Friday 27 August 2021

"Handsome" (The Guardian 27/08/21)

Handsome **

Dir: Luke White. Documentary with: Nick Bourne, Alex Bourne, Amber Maillard, Armond Maillard. 98 mins. No cert.

On the rare occasions the cinema has engaged with Down’s syndrome – and really only 1996’s The Eighth Day and 2019’s The Peanut Butter Falcon spring to mind – it’s been in the form of sweetly sentimental road trips. It travels far wider, but Luke White’s meandering, naggingly superficial and sometimes outright misjudged doc hews to a similar path, dispatching Nick Bourne and younger brother Alex, who has Down’s, to swap tales with similar support networks around the globe. Narrator Nick has Louis Theroux’s specs, crossed-arm stance and stop-start syntax down pat. What he lacks are Theroux’s generally sure journalistic instincts: the sense of where the story lies, the ability to cut to the chase, and the good grace to remove himself from the picture as and when the narrative demands it.
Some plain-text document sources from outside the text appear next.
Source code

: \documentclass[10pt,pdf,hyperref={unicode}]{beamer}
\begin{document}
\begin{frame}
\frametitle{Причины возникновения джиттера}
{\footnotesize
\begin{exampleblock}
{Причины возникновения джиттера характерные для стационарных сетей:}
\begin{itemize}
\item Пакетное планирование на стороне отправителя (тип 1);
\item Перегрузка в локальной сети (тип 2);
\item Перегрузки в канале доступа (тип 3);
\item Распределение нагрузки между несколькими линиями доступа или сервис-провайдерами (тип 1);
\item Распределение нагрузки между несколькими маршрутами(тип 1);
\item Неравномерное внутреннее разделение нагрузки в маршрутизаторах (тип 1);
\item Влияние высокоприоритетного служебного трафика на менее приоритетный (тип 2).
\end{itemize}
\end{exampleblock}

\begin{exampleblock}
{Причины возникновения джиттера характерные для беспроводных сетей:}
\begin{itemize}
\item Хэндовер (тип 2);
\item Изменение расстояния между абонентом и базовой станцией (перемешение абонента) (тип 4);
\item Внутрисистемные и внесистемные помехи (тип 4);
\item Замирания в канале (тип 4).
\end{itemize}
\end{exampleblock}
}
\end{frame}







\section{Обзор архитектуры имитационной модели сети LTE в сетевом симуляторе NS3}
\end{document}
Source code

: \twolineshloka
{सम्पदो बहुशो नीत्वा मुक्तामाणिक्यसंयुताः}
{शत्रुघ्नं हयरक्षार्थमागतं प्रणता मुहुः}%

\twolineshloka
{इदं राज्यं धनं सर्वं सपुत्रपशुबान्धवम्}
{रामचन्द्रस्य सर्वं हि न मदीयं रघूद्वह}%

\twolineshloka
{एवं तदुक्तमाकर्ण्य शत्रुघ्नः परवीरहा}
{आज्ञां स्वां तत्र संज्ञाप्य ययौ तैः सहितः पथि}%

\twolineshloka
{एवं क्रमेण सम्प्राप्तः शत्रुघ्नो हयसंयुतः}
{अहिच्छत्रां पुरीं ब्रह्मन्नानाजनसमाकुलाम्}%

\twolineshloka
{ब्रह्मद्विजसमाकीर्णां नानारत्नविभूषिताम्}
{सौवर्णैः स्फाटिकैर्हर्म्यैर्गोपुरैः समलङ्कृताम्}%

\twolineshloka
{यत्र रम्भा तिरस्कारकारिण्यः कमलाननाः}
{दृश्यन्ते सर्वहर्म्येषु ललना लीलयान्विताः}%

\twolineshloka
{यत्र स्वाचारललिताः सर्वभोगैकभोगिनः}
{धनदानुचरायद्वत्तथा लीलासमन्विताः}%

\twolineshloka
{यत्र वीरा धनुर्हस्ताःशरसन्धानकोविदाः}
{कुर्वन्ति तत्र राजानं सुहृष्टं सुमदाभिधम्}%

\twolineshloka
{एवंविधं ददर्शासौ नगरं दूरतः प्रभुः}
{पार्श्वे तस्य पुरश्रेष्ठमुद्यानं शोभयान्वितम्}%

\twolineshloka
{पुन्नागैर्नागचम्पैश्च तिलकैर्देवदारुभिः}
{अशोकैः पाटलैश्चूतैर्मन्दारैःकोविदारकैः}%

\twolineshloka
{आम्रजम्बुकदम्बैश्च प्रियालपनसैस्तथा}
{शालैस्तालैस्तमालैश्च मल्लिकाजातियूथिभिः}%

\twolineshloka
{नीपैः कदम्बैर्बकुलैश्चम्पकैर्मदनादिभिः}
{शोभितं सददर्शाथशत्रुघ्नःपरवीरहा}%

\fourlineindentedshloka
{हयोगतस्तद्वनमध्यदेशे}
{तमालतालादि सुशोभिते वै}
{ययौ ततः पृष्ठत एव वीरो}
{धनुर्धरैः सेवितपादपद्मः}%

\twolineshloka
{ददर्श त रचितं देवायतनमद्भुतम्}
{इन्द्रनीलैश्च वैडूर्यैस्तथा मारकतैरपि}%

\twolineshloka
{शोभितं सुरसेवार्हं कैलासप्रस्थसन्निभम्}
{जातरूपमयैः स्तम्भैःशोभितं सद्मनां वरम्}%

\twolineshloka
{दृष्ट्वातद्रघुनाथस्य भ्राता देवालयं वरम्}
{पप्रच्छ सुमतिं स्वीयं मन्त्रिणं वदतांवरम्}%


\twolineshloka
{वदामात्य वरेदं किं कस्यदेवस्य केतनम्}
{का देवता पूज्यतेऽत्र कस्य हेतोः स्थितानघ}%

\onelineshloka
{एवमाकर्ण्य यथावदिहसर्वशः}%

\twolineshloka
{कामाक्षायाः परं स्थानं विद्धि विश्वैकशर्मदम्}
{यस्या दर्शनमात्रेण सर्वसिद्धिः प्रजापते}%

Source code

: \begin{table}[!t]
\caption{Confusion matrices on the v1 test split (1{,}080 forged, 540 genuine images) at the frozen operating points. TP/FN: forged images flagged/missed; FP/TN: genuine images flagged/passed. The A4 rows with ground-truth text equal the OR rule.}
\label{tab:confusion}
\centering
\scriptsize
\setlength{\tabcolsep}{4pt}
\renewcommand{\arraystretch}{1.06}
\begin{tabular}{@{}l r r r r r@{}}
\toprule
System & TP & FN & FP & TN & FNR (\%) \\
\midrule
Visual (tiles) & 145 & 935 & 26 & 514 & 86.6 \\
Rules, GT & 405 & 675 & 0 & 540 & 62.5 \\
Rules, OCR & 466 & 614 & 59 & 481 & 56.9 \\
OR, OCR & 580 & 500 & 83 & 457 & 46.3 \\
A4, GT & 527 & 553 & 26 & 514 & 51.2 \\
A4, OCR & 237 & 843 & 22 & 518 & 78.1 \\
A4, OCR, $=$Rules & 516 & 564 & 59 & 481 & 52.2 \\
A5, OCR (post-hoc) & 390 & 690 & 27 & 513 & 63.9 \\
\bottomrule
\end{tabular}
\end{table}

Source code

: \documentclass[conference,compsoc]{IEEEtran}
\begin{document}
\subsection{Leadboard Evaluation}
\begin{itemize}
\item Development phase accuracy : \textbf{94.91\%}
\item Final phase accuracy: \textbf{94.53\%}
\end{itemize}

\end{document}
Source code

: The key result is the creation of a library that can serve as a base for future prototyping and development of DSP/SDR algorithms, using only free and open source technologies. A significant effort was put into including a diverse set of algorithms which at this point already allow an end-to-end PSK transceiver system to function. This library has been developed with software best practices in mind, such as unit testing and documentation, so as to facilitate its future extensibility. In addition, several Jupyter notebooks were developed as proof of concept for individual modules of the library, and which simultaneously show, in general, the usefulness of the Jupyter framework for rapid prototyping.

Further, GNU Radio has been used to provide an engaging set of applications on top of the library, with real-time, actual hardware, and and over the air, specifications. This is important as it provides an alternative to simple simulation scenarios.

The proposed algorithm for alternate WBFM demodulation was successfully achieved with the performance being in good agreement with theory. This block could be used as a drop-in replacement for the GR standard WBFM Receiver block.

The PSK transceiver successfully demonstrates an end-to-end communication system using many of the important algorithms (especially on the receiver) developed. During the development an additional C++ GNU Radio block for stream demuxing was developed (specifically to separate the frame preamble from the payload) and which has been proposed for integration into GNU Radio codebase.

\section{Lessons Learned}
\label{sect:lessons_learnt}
The film’s strongest suit is its fond observation of the brothers’ interactions – larking around Central Park, cleaning up after underwear-soaking accidents – which speaks to a great love and tenderness. In itself, this would be instructive. Elsewhere, White betrays the influence of constructed-reality TV: a scene of Nick and Alex roughhousing looks to have been captured by multiple cameras simultaneously – or replayed for one camera – and their progress invokes the dread word “journey”. Yet their jetting-off raises questions of privilege that are only patchily answered on screen, and Handsome becomes excruciatingly naïve the further it travels; as the brothers poke round Mumbai’s slums and visit palmists in Hanoi, both the film’s gaze and its editorial take a pronounced turn for the touristic.

A fundamental problem is that wherever the Bournes go, the conversations they initiate aren’t deep enough to generate the lessons the film goes hunting. We see lovely scenery in Cornwall, and meet lovely people in Brooklyn, but there’s nothing on this itinerary to make viewers stop and think. Worse: there’s way too much of one brother, and nowhere near enough of the other. Nick seems semi-aware of this failing – “I’m talking about you as if you’re not here,” he apologises to Armand Maillard, a young New Yorker with Down’s – but Alex remains a largely mute background presence, left looking bored in mid-interview cutaways. In Vietnam, he appears to go into outright foot-dragging revolt, possibly fed up with being hauled round as baggage on a middling Gap-year project.

Handsome opens in selected cinemas from Monday.